**Goal of the exercise**
For every record that follows, transcribe the text exactly and leave any image out.

**Data provided**
= = = = = = =
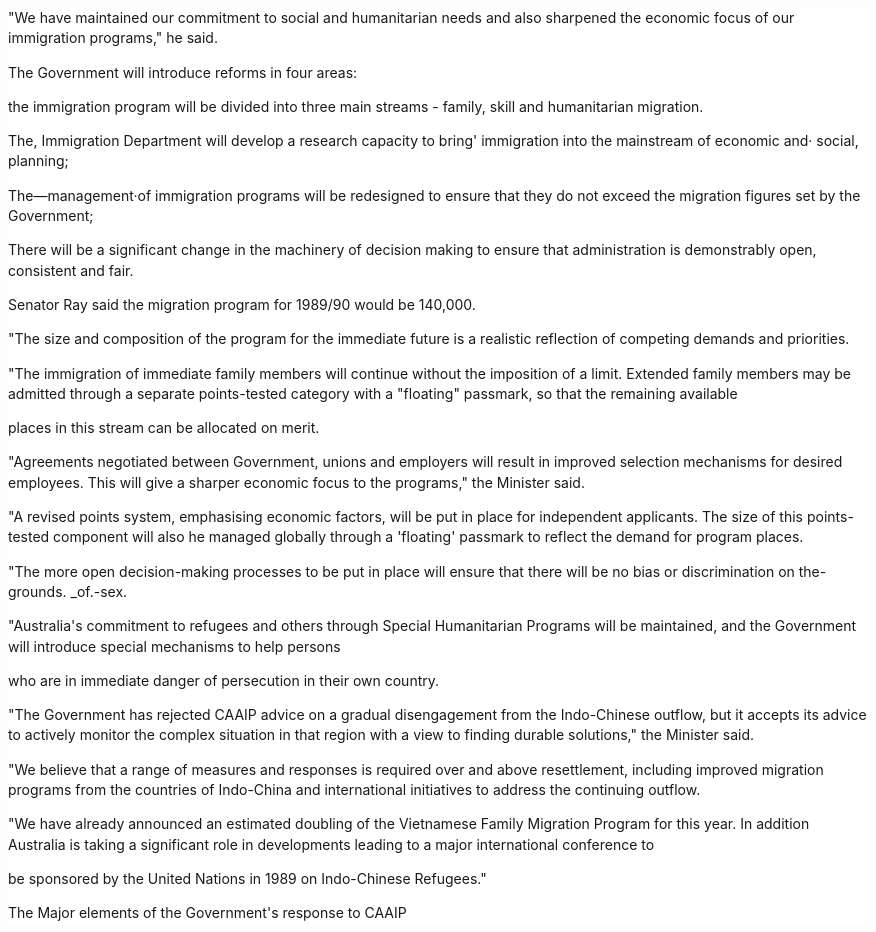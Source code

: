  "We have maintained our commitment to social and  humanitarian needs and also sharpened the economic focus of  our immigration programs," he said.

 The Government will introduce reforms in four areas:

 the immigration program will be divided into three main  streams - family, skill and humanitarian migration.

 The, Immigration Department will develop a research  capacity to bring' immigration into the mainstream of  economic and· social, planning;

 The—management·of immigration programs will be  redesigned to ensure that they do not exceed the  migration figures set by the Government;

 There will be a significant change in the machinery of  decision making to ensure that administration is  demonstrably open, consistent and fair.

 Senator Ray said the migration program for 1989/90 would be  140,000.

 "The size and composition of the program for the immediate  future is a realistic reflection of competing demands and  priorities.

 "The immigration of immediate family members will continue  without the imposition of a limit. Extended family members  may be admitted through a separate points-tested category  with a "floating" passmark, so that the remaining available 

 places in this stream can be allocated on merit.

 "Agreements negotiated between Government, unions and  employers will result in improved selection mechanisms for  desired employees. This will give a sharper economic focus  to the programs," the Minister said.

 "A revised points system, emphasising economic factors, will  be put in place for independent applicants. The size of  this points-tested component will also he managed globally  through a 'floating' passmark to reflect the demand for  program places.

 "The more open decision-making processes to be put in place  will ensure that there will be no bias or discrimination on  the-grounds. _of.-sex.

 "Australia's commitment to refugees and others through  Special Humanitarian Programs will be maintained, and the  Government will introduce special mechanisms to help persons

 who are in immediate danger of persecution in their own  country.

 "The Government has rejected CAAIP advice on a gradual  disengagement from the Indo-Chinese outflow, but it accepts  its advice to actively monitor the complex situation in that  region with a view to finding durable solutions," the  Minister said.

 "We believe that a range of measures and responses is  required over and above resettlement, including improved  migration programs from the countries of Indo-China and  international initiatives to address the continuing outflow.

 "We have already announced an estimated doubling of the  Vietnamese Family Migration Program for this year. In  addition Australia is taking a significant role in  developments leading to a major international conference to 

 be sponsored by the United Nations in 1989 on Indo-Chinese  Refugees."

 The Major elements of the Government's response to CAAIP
= = = = = = =
**Result below**
Source code

:  "We have maintained our commitment to social and  humanitarian needs and also sharpened the economic focus of  our immigration programs," he said.

 The Government will introduce reforms in four areas:

 the immigration program will be divided into three main  streams - family, skill and humanitarian migration.

 The, Immigration Department will develop a research  capacity to bring' immigration into the mainstream of  economic and· social, planning;

 The—management·of immigration programs will be  redesigned to ensure that they do not exceed the  migration figures set by the Government;

 There will be a significant change in the machinery of  decision making to ensure that administration is  demonstrably open, consistent and fair.

 Senator Ray said the migration program for 1989/90 would be  140,000.

 "The size and composition of the program for the immediate  future is a realistic reflection of competing demands and  priorities.

 "The immigration of immediate family members will continue  without the imposition of a limit. Extended family members  may be admitted through a separate points-tested category  with a "floating" passmark, so that the remaining available 

 places in this stream can be allocated on merit.

 "Agreements negotiated between Government, unions and  employers will result in improved selection mechanisms for  desired employees. This will give a sharper economic focus  to the programs," the Minister said.

 "A revised points system, emphasising economic factors, will  be put in place for independent applicants. The size of  this points-tested component will also he managed globally  through a 'floating' passmark to reflect the demand for  program places.

 "The more open decision-making processes to be put in place  will ensure that there will be no bias or discrimination on  the-grounds. _of.-sex.

 "Australia's commitment to refugees and others through  Special Humanitarian Programs will be maintained, and the  Government will introduce special mechanisms to help persons

 who are in immediate danger of persecution in their own  country.

 "The Government has rejected CAAIP advice on a gradual  disengagement from the Indo-Chinese outflow, but it accepts  its advice to actively monitor the complex situation in that  region with a view to finding durable solutions," the  Minister said.

 "We believe that a range of measures and responses is  required over and above resettlement, including improved  migration programs from the countries of Indo-China and  international initiatives to address the continuing outflow.

 "We have already announced an estimated doubling of the  Vietnamese Family Migration Program for this year. In  addition Australia is taking a significant role in  developments leading to a major international conference to 

 be sponsored by the United Nations in 1989 on Indo-Chinese  Refugees."

 The Major elements of the Government's response to CAAIP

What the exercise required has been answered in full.